_EXERCISE PROMPT_
Restate, word for word, each record that follows.

-- DATA FOR PROCESSING follows --

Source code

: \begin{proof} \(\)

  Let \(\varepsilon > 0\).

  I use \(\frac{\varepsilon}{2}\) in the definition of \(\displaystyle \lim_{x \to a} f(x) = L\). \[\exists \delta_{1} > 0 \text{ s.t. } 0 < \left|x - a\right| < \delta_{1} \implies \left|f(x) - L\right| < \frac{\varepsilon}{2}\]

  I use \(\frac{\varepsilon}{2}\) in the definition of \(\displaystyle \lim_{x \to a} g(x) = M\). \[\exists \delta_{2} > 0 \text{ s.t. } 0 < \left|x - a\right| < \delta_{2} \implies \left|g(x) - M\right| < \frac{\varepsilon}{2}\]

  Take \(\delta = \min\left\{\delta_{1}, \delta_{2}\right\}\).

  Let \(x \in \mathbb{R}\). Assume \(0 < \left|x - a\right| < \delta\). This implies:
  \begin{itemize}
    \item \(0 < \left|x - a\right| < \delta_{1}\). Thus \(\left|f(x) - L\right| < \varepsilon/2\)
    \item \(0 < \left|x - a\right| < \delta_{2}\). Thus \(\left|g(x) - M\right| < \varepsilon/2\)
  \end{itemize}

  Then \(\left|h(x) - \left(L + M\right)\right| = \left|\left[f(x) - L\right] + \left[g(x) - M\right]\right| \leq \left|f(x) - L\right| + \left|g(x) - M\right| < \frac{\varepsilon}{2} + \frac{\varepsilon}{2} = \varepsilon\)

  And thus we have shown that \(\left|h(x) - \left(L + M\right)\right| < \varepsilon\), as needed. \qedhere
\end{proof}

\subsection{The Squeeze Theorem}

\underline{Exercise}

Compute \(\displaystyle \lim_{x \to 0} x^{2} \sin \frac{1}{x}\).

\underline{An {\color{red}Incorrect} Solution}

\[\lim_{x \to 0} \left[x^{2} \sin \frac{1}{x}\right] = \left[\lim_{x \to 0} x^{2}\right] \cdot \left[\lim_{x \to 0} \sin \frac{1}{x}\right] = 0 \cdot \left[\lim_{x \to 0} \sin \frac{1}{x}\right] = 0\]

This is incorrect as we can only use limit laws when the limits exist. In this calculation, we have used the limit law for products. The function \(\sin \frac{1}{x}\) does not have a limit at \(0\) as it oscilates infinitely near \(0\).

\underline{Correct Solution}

-- DATA FOR PROCESSING concluded --

_RESPONSE FOR THIS EXERCISE_
Source code

: \begin{proof} \(\)

  Let \(\varepsilon > 0\).

  I use \(\frac{\varepsilon}{2}\) in the definition of \(\displaystyle \lim_{x \to a} f(x) = L\). \[\exists \delta_{1} > 0 \text{ s.t. } 0 < \left|x - a\right| < \delta_{1} \implies \left|f(x) - L\right| < \frac{\varepsilon}{2}\]

  I use \(\frac{\varepsilon}{2}\) in the definition of \(\displaystyle \lim_{x \to a} g(x) = M\). \[\exists \delta_{2} > 0 \text{ s.t. } 0 < \left|x - a\right| < \delta_{2} \implies \left|g(x) - M\right| < \frac{\varepsilon}{2}\]

  Take \(\delta = \min\left\{\delta_{1}, \delta_{2}\right\}\).

  Let \(x \in \mathbb{R}\). Assume \(0 < \left|x - a\right| < \delta\). This implies:
  \begin{itemize}
    \item \(0 < \left|x - a\right| < \delta_{1}\). Thus \(\left|f(x) - L\right| < \varepsilon/2\)
    \item \(0 < \left|x - a\right| < \delta_{2}\). Thus \(\left|g(x) - M\right| < \varepsilon/2\)
  \end{itemize}

  Then \(\left|h(x) - \left(L + M\right)\right| = \left|\left[f(x) - L\right] + \left[g(x) - M\right]\right| \leq \left|f(x) - L\right| + \left|g(x) - M\right| < \frac{\varepsilon}{2} + \frac{\varepsilon}{2} = \varepsilon\)

  And thus we have shown that \(\left|h(x) - \left(L + M\right)\right| < \varepsilon\), as needed. \qedhere
\end{proof}

\subsection{The Squeeze Theorem}

\underline{Exercise}

Compute \(\displaystyle \lim_{x \to 0} x^{2} \sin \frac{1}{x}\).

\underline{An {\color{red}Incorrect} Solution}

\[\lim_{x \to 0} \left[x^{2} \sin \frac{1}{x}\right] = \left[\lim_{x \to 0} x^{2}\right] \cdot \left[\lim_{x \to 0} \sin \frac{1}{x}\right] = 0 \cdot \left[\lim_{x \to 0} \sin \frac{1}{x}\right] = 0\]

This is incorrect as we can only use limit laws when the limits exist. In this calculation, we have used the limit law for products. The function \(\sin \frac{1}{x}\) does not have a limit at \(0\) as it oscilates infinitely near \(0\).

\underline{Correct Solution}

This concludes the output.